THE PROBLEM:
Each line holding the string "chain" is to be copied from the data.

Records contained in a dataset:

════════

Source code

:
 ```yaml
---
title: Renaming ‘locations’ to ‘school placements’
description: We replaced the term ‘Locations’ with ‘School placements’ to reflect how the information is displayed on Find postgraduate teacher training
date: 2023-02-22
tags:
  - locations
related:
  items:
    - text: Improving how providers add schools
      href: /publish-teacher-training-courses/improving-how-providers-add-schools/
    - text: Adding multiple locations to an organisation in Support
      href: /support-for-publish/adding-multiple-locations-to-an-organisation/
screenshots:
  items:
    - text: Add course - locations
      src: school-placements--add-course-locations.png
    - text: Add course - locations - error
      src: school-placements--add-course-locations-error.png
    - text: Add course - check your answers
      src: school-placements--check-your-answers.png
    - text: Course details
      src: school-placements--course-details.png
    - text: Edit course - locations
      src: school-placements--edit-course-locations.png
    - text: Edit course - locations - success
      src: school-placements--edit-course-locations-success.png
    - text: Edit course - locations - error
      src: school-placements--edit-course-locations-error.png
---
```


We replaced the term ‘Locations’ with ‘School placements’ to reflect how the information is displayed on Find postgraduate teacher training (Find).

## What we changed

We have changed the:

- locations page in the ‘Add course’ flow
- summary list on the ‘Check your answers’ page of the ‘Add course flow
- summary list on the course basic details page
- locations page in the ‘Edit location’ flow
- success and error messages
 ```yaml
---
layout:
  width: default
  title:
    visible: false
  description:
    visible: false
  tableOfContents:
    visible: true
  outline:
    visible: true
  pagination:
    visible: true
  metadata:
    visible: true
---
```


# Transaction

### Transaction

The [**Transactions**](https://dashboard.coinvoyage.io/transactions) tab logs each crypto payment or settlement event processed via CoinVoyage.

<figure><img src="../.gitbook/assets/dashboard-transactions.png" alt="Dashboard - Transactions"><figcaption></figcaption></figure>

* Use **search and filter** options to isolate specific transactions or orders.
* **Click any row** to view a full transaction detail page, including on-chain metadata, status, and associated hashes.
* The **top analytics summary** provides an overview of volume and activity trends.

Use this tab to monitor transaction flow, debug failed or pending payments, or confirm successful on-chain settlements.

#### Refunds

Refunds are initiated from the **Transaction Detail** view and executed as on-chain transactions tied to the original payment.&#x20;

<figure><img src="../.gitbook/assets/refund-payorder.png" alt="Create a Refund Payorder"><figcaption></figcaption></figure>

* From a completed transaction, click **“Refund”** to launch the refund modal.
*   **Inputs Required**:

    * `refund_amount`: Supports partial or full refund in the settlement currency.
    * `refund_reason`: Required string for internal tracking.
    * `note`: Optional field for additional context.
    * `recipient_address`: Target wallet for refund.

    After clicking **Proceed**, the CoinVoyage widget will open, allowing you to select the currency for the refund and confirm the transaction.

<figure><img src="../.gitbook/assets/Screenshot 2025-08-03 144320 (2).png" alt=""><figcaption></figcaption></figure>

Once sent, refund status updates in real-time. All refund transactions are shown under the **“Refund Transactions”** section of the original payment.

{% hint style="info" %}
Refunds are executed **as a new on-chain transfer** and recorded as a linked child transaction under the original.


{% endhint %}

════════

PROBLEM SOLUTION:
* **Click any row** to view a full transaction detail page, including on-chain metadata, status, and associated hashes.
Use this tab to monitor transaction flow, debug failed or pending payments, or confirm successful on-chain settlements.
Refunds are initiated from the **Transaction Detail** view and executed as on-chain transactions tied to the original payment.&#x20;
Refunds are executed **as a new on-chain transfer** and recorded as a linked child transaction under the original.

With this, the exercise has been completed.